Print the data below verbatim, minus images.

>>

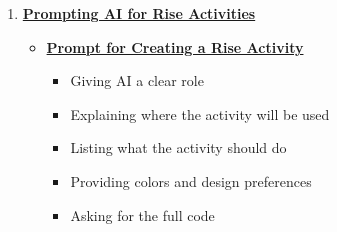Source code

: \documentclass{article}
\begin{document}
\begin{enumerate}[leftmargin=1.2cm, itemsep=8pt]
\begin{itemize}[leftmargin=0.8cm, itemsep=6pt]
          \item \hyperref[subsec:add-code-rise]{\textbf{Adding Code Directly in Rise}}
                \begin{itemize}[leftmargin=0.8cm, itemsep=3pt]
                  \item Where to find the code option in Rise
                  \item Adding code directly into the Rise editor
                  \item Viewing the activity output in Rise
                  \item Adjusting the CSS to match the lesson design
                \end{itemize}

          \item \hyperref[subsec:upload-project-rise]{\textbf{Uploading a Project File in Rise}}
                \begin{itemize}[leftmargin=0.8cm, itemsep=3pt]
                  \item Uploading the activity as a project file
                  \item Using  as the main file
                  \item When this option is useful
                  \item Testing the project before uploading it to Rise
                \end{itemize}

        \end{itemize}

  \item \hyperref[sec:prompting-ai]{\textbf{\Bitter\textcolor{naranja}{Prompting AI for Rise Activities}}}

        \begin{itemize}[leftmargin=0.8cm, itemsep=6pt]

          \item \hyperref[subsec:prompt-create-rise-activity]{\textbf{Prompt for Creating a Rise Activity}}
                \begin{itemize}[leftmargin=0.8cm, itemsep=3pt]
                  \item Giving AI a clear role
                  \item Explaining where the activity will be used
                  \item Listing what the activity should do
                  \item Providing colors and design preferences
                  \item Asking for the full code
                \end{itemize}


\end{itemize}
\end{enumerate}
\end{document}

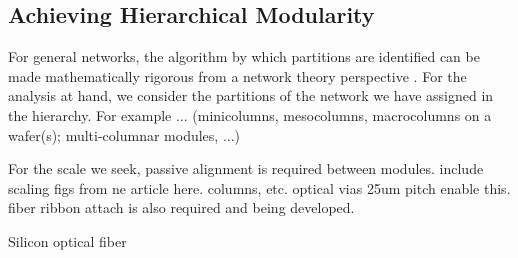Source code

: \subsection{Achieving Hierarchical Modularity}
For general networks, the algorithm by which partitions are identified can be made mathematically rigorous from a network theory perspective \cite{oz1992,oz2004}. For the analysis at hand, we consider the partitions of the network we have assigned in the hierarchy. For example ... (minicolumns, mesocolumns, macrocolumns on a wafer(s); multi-columnar modules, ...)

\vspace{3em}
For the scale we seek, passive alignment is required between modules. include scaling figs from ne article here. columns, etc. optical vias 25um pitch enable this. fiber ribbon attach is also required and being developed. 

\vspace{3em}
Silicon optical fiber
\cite{baha2008,pegi2016}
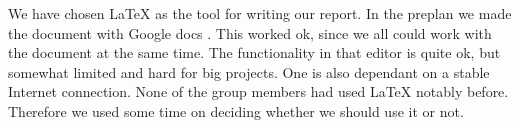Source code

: We have chosen \LaTeX{} as the tool for writing our report. In the preplan we
made the document with Google docs \cite{GoogleDrive}. This worked ok, since
we all could work with the document at the same time. The functionality in that
editor is quite ok, but somewhat limited and hard for big projects. One is
also dependant on a stable Internet connection. None of the group members had
used \LaTeX{} notably before. Therefore we used some time on deciding whether we
should use it or not.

<<

■ Completed exercise
Source code

: \documentclass{article}
\begin{document}
\begin{enumerate}[leftmargin=1.2cm, itemsep=8pt]
\begin{itemize}[leftmargin=0.8cm, itemsep=6pt]
          \item \hyperref[subsec:add-code-rise]{\textbf{Adding Code Directly in Rise}}
                \begin{itemize}[leftmargin=0.8cm, itemsep=3pt]
                  \item Where to find the code option in Rise
                  \item Adding code directly into the Rise editor
                  \item Viewing the activity output in Rise
                  \item Adjusting the CSS to match the lesson design
                \end{itemize}

          \item \hyperref[subsec:upload-project-rise]{\textbf{Uploading a Project File in Rise}}
                \begin{itemize}[leftmargin=0.8cm, itemsep=3pt]
                  \item Uploading the activity as a project file
                  \item Using  as the main file
                  \item When this option is useful
                  \item Testing the project before uploading it to Rise
                \end{itemize}

        \end{itemize}

  \item \hyperref[sec:prompting-ai]{\textbf{\Bitter\textcolor{naranja}{Prompting AI for Rise Activities}}}

        \begin{itemize}[leftmargin=0.8cm, itemsep=6pt]

          \item \hyperref[subsec:prompt-create-rise-activity]{\textbf{Prompt for Creating a Rise Activity}}
                \begin{itemize}[leftmargin=0.8cm, itemsep=3pt]
                  \item Giving AI a clear role
                  \item Explaining where the activity will be used
                  \item Listing what the activity should do
                  \item Providing colors and design preferences
                  \item Asking for the full code
                \end{itemize}


\end{itemize}
\end{enumerate}
\end{document}

Source code

: \subsection{Achieving Hierarchical Modularity}
For general networks, the algorithm by which partitions are identified can be made mathematically rigorous from a network theory perspective \cite{oz1992,oz2004}. For the analysis at hand, we consider the partitions of the network we have assigned in the hierarchy. For example ... (minicolumns, mesocolumns, macrocolumns on a wafer(s); multi-columnar modules, ...)

\vspace{3em}
For the scale we seek, passive alignment is required between modules. include scaling figs from ne article here. columns, etc. optical vias 25um pitch enable this. fiber ribbon attach is also required and being developed. 

\vspace{3em}
Silicon optical fiber
\cite{baha2008,pegi2016}
Source code

: We have chosen \LaTeX{} as the tool for writing our report. In the preplan we
made the document with Google docs \cite{GoogleDrive}. This worked ok, since
we all could work with the document at the same time. The functionality in that
editor is quite ok, but somewhat limited and hard for big projects. One is
also dependant on a stable Internet connection. None of the group members had
used \LaTeX{} notably before. Therefore we used some time on deciding whether we
should use it or not.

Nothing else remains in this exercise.